Chapter 3

3.2K 372 19
                                    


Haechan tersadar dari tidurnya sekitar tiga jam setelah matahari terbit. Lampu kamarnya tidak menyala, tapi dia bisa melihat cahaya yang menyalip di sela-sela tirai jendela. Haechan baru menumpu tubuhnya dengan sebelah sikunya di atas ranjang, tapi kemudian kepalanya mulai berdenyut lagi akibat sisa mabuk berat semalam.

"Ugh," lelaki kelahiran Juni itu duduk di sisi ranjang dan mengucek matanya. Kenapa aku tidur menggunakan celana jeans?

Oh, sebuah realisasi mengejutkannya, siapa yang membawaku pulang? Haechan bertanya-tanya. Dia ingat kalau dia belum memberi tau alamat barunya pada sahabatnya sama sekali.

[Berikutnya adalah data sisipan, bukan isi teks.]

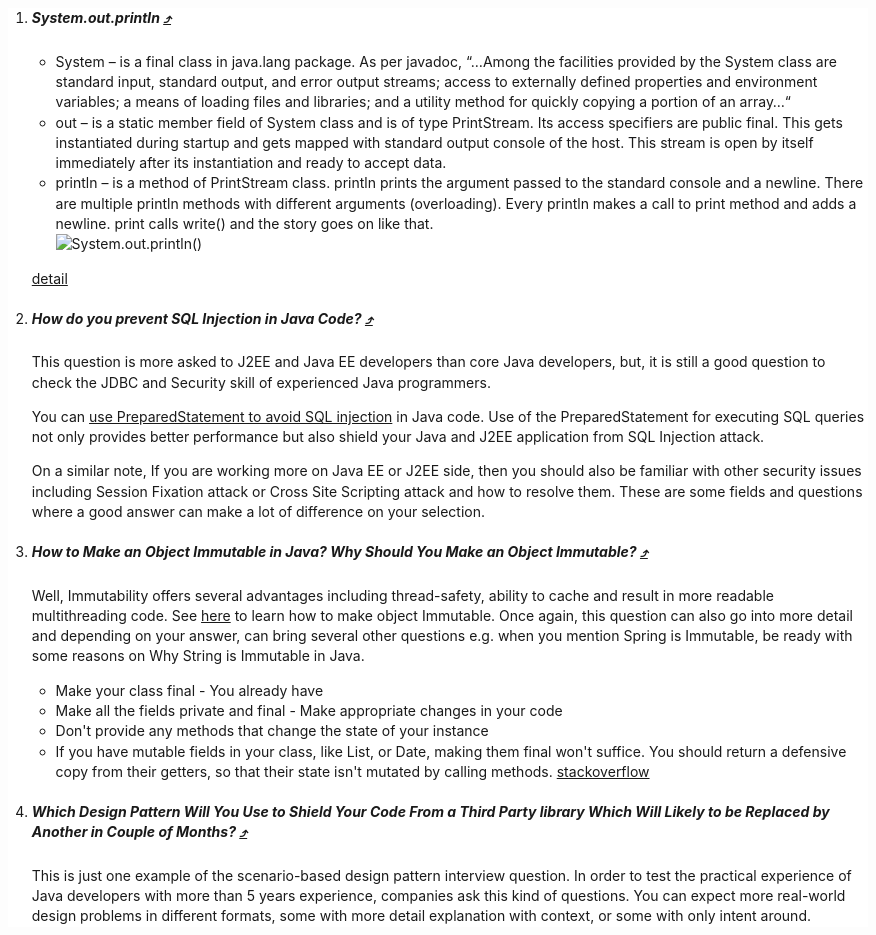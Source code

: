 1. ##### System.out.println [&#10548;](#java-basics-2)

	* System – is a final class in java.lang package. As per javadoc, “…Among the facilities provided by the System class are standard input, standard output, and error output streams; access to externally defined properties and environment variables; a means of loading files and libraries; and a utility method for quickly copying a portion of an array…“
	* out – is a static member field of System class and is of type PrintStream. Its access specifiers are public final. This gets instantiated during startup and gets mapped with standard output console of the host. This stream is open by itself immediately after its instantiation and ready to accept data.
	* println – is a method of PrintStream class. println prints the argument passed to the standard console and a newline. There are multiple println methods with different arguments (overloading). Every println makes a call to print method and adds a newline. print calls write() and the story goes on like that.	
	![System.out.println()](http://javapapers.com/wp-content/uploads/2012/04/System-out-println-block-diagram.jpg)
	
	[detail](http://javapapers.com/core-java/system-out-println/)

1. ##### How do you prevent SQL Injection in Java Code? [&#10548;](#java-basics-2)
	This question is more asked to J2EE and Java EE developers than core Java developers, but, it is still a good question to check the JDBC and Security skill of experienced Java programmers.

	You can [use PreparedStatement to avoid SQL injection](http://javarevisited.blogspot.com/2012/03/why-use-preparedstatement-in-java-jdbc.html) in Java code. Use of the PreparedStatement for executing SQL queries not only provides better performance but also shield your Java and J2EE application from SQL Injection attack. 

	On a similar note, If you are working more on Java EE or J2EE side, then you should also be familiar with other security issues including Session Fixation attack or Cross Site Scripting attack and how to resolve them. These are some fields and questions where a good answer can make a lot of difference on your selection.

1. ##### How to Make an Object Immutable in Java? Why Should You Make an Object Immutable? [&#10548;](#java-basics-2)
	Well, Immutability offers several advantages including thread-safety, ability to cache and result in more readable multithreading code. See [here](http://javarevisited.blogspot.sg/2013/03/how-to-create-immutable-class-object-java-example-tutorial.html) to learn how to make object Immutable. Once again, this question can also go into more detail and depending on your answer, can bring several other questions e.g. when you mention Spring is Immutable, be ready with some reasons on Why String is Immutable in Java.
	
	- Make your class final - You already have
	- Make all the fields private and final - Make appropriate changes in your code
	- Don't provide any methods that change the state of your instance
	- If you have mutable fields in your class, like List, or Date, making them final won't suffice. You should return a defensive copy from their getters, so that their state isn't mutated by calling methods. [stackoverflow](http://stackoverflow.com/a/18194266)

1. ##### Which Design Pattern Will You Use to Shield Your Code From a Third Party library Which Will Likely to be Replaced by Another in Couple of Months? [&#10548;](#java-basics-2)
	This is just one example of  the scenario-based design pattern interview question. In order to test the practical experience of Java developers with more than 5 years experience, companies ask this kind of questions.  You can expect more real-world design problems in different formats, some with more detail explanation with context, or some with only intent around. 

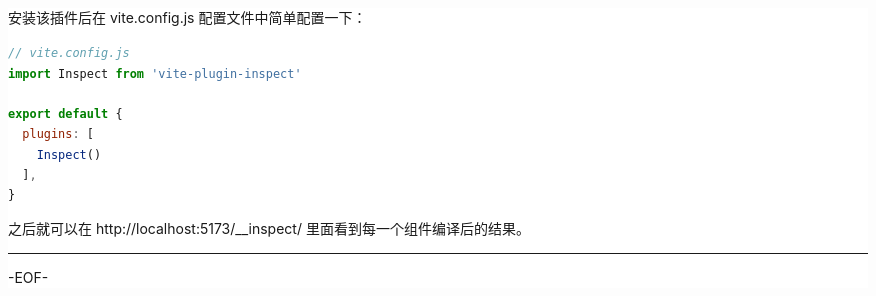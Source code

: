 安装该插件后在 vite.config.js 配置文件中简单配置一下：

```js
// vite.config.js
import Inspect from 'vite-plugin-inspect'

export default {
  plugins: [
    Inspect()
  ],
}
```

之后就可以在 http://localhost:5173/__inspect/ 里面看到每一个组件编译后的结果。

---

-EOF-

Haechan merapikan sedikit selimutnya dan keluar dari kamar. "Renjun?" panggilnya. Roommate-nya itu tidak ada di ruang duduk ataupun di dapur, tapi Haechan tau Renjun sudah bangun lebih dulu karena kotak teh celup miliknya dibiarkan terbuka di samping cangkirnya di atas meja kopi.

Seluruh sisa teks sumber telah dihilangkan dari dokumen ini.